Your response should contain only the lines running from the top of the data below through the line with "information. (6 points)", both included. Pictures must be omitted.

Material shown:
--- START ---

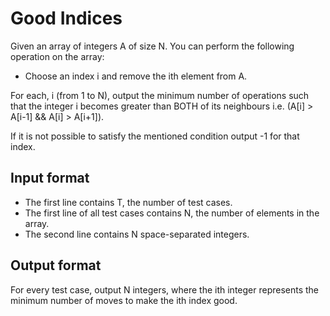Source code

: # Good Indices

Given an array of integers A of size N. You can perform the following operation on the array:

- Choose an index i and remove the ith element from A.

For each, i (from 1 to N), output the minimum number of operations such that the integer i becomes greater than BOTH of its neighbours i.e. (A[i] > A[i-1] && A[i] > A[i+1]).

If it is not possible to satisfy the mentioned condition output -1 for that index.

## Input format

- The first line contains T, the number of test cases.
- The first line of all test cases contains N, the number of elements in the array.
- The second line contains N space-separated integers.

## Output format

For every test case, output N integers, where the ith integer represents the minimum number of moves to make the ith index good.
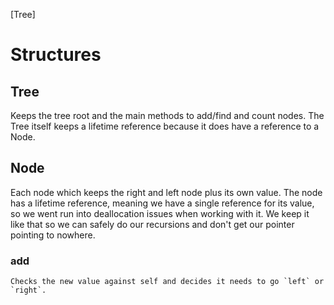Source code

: [Tree]
# Structures
  ## Tree
  Keeps the tree root and the main methods to add/find and count nodes.
  The Tree itself keeps a lifetime reference because it does have a reference to a Node.

  ## Node
  Each node which keeps the right and left node plus its own value.
  The node has a lifetime reference, meaning we have a single reference for its
  value, so we went run into deallocation issues when working with it.
  We keep it like that so we can safely do our recursions and don't get our pointer pointing to nowhere.
  ### add
    Checks the new value against self and decides it needs to go `left` or `right`.


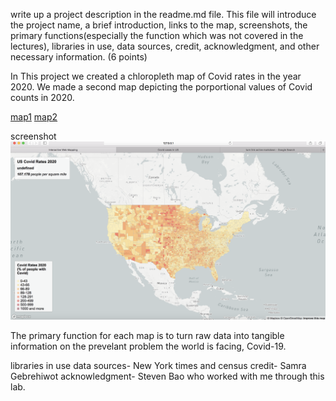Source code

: write up a project description in the readme.md file. This file will introduce the project name, a brief introduction, links to the map, screenshots, the primary functions(especially the function which was not covered in the lectures), libraries in use, data sources, credit, acknowledgment, and other necessary information. (6 points)

In This project we created a chloropleth map of Covid rates in the year 2020. We made a second map depicting the porportional values of Covid counts in 2020. 

  [map1](map1.html)
  [map2](map2.html)

screenshot ![](img/covidratemap.png)

The primary function for each map is to turn raw data into tangible information on the prevelant problem the world is facing, Covid-19.

libraries in use
data sources- New York times and census
credit- Samra Gebrehiwot
acknowledgment- Steven Bao who worked with me through this lab.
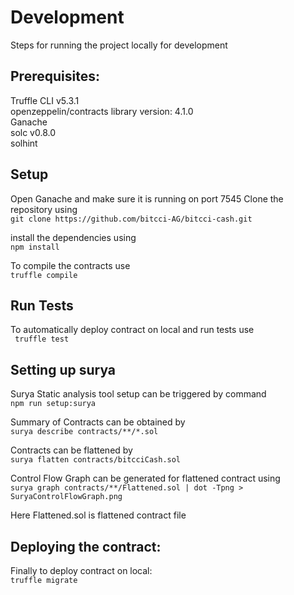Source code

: # Development 

Steps for running the project locally for development

## Prerequisites:

Truffle CLI v5.3.1 \
openzeppelin/contracts library version: 4.1.0 \
Ganache \
solc v0.8.0 \
solhint 


## Setup

Open Ganache and make sure it is running on port 7545
Clone the repository using \
` git clone https://github.com/bitcci-AG/bitcci-cash.git `

install the dependencies using \
`npm install`

To compile the contracts use \
`truffle compile`


## Run Tests 
To automatically deploy contract on local and run tests use \
` truffle test`



## Setting up surya

 Surya Static analysis tool setup can be triggered by command \
 ` npm run setup:surya `

 Summary of Contracts can be obtained by \
 ` surya describe contracts/**/*.sol `

 Contracts can be flattened by  \
 ` surya flatten contracts/bitcciCash.sol `

 Control Flow Graph can be generated for flattened contract using \
` surya graph contracts/**/Flattened.sol | dot -Tpng > SuryaControlFlowGraph.png `

 Here Flattened.sol is flattened contract file


 ## Deploying the contract:

 Finally to deploy contract on local: \
 `truffle migrate`



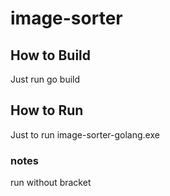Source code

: # image-sorter

## How to Build
Just run go build

## How to Run
Just to run image-sorter-golang.exe <source directory> <destination directory>

### notes
run without bracket
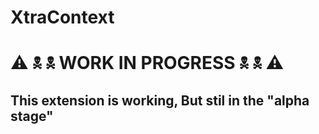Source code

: # XtraContext
# ⚠ 🕱 🕱 WORK IN PROGRESS 🕱 🕱 ⚠

## This extension is working, But stil in the "alpha stage"
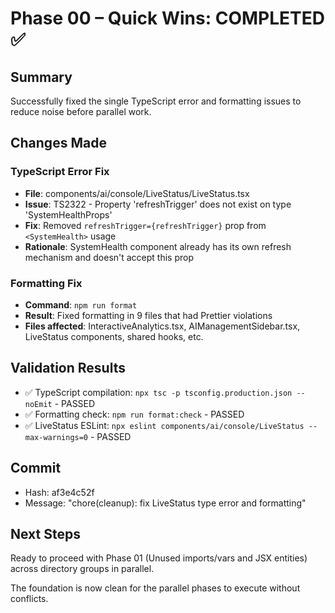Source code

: # Phase 00 – Quick Wins: COMPLETED ✅

## Summary
Successfully fixed the single TypeScript error and formatting issues to reduce noise before parallel work.

## Changes Made

### TypeScript Error Fix
- **File**: components/ai/console/LiveStatus/LiveStatus.tsx
- **Issue**: TS2322 - Property 'refreshTrigger' does not exist on type 'SystemHealthProps'
- **Fix**: Removed `refreshTrigger={refreshTrigger}` prop from `<SystemHealth>` usage
- **Rationale**: SystemHealth component already has its own refresh mechanism and doesn't accept this prop

### Formatting Fix
- **Command**: `npm run format`
- **Result**: Fixed formatting in 9 files that had Prettier violations
- **Files affected**: InteractiveAnalytics.tsx, AIManagementSidebar.tsx, LiveStatus components, shared hooks, etc.

## Validation Results
- ✅ TypeScript compilation: `npx tsc -p tsconfig.production.json --noEmit` - PASSED
- ✅ Formatting check: `npm run format:check` - PASSED  
- ✅ LiveStatus ESLint: `npx eslint components/ai/console/LiveStatus --max-warnings=0` - PASSED

## Commit
- Hash: af3e4c52f
- Message: "chore(cleanup): fix LiveStatus type error and formatting"

## Next Steps
Ready to proceed with Phase 01 (Unused imports/vars and JSX entities) across directory groups in parallel.

The foundation is now clean for the parallel phases to execute without conflicts.
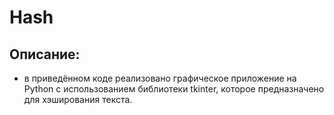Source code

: # Hash
## Описание:
- в приведённом коде реализовано графическое приложение на Python с использованием библиотеки tkinter, которое предназначено для хэширования текста.
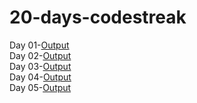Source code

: # 20-days-codestreak
Day 01-[Output](https://devanshbiyani.github.io/20-days-codestreak/Animation/)
<br />
Day 02-[Output](https://devanshbiyani.github.io/20-days-codestreak/Character%20counter/)
<br />
Day 03-[Output]()
<br />
Day 04-[Output](https://devanshbiyani.github.io/20-days-codestreak/Guess%20the%20number/)
<br />
Day 05-[Output](https://devanshbiyani.github.io/20-days-codestreak/To%20do%20list/)
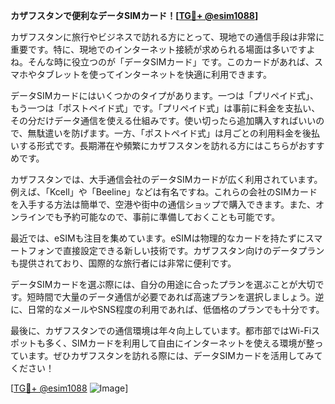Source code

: **カザフスタンで便利なデータSIMカード！[[TG💪+ @esim1088](https://t.me/s/esim1088)]**

カザフスタンに旅行やビジネスで訪れる方にとって、現地での通信手段は非常に重要です。特に、現地でのインターネット接続が求められる場面は多いですよね。そんな時に役立つのが「データSIMカード」です。このカードがあれば、スマホやタブレットを使ってインターネットを快適に利用できます。

データSIMカードにはいくつかのタイプがあります。一つは「プリペイド式」、もう一つは「ポストペイド式」です。「プリペイド式」は事前に料金を支払い、その分だけデータ通信を使える仕組みです。使い切ったら追加購入すればいいので、無駄遣いを防げます。一方、「ポストペイド式」は月ごとの利用料金を後払いする形式です。長期滞在や頻繁にカザフスタンを訪れる方にはこちらがおすすめです。

カザフスタンでは、大手通信会社のデータSIMカードが広く利用されています。例えば、「Kcell」や「Beeline」などは有名ですね。これらの会社のSIMカードを入手する方法は簡単で、空港や街中の通信ショップで購入できます。また、オンラインでも予約可能なので、事前に準備しておくことも可能です。

最近では、eSIMも注目を集めています。eSIMは物理的なカードを持たずにスマートフォンで直接設定できる新しい技術です。カザフスタン向けのデータプランも提供されており、国際的な旅行者には非常に便利です。

データSIMカードを選ぶ際には、自分の用途に合ったプランを選ぶことが大切です。短時間で大量のデータ通信が必要であれば高速プランを選択しましょう。逆に、日常的なメールやSNS程度の利用であれば、低価格のプランでも十分です。

最後に、カザフスタンでの通信環境は年々向上しています。都市部ではWi-Fiスポットも多く、SIMカードを利用して自由にインターネットを使える環境が整っています。ぜひカザフスタンを訪れる際には、データSIMカードを活用してみてください！

[[TG💪+ @esim1088](https://t.me/s/esim1088) ![Image](https://i.postimg.cc/Y0z9fWf4/image.png)]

--- END ---

Task solution:
Source code

: # Good Indices

Given an array of integers A of size N. You can perform the following operation on the array:

- Choose an index i and remove the ith element from A.

For each, i (from 1 to N), output the minimum number of operations such that the integer i becomes greater than BOTH of its neighbours i.e. (A[i] > A[i-1] && A[i] > A[i+1]).

If it is not possible to satisfy the mentioned condition output -1 for that index.

## Input format

- The first line contains T, the number of test cases.
- The first line of all test cases contains N, the number of elements in the array.
- The second line contains N space-separated integers.

## Output format

For every test case, output N integers, where the ith integer represents the minimum number of moves to make the ith index good.
Source code

: [Tree]
# Structures
  ## Tree
  Keeps the tree root and the main methods to add/find and count nodes.
  The Tree itself keeps a lifetime reference because it does have a reference to a Node.

  ## Node
  Each node which keeps the right and left node plus its own value.
  The node has a lifetime reference, meaning we have a single reference for its
  value, so we went run into deallocation issues when working with it.
  We keep it like that so we can safely do our recursions and don't get our pointer pointing to nowhere.
  ### add
    Checks the new value against self and decides it needs to go `left` or `right`.


Source code

: write up a project description in the readme.md file. This file will introduce the project name, a brief introduction, links to the map, screenshots, the primary functions(especially the function which was not covered in the lectures), libraries in use, data sources, credit, acknowledgment, and other necessary information. (6 points)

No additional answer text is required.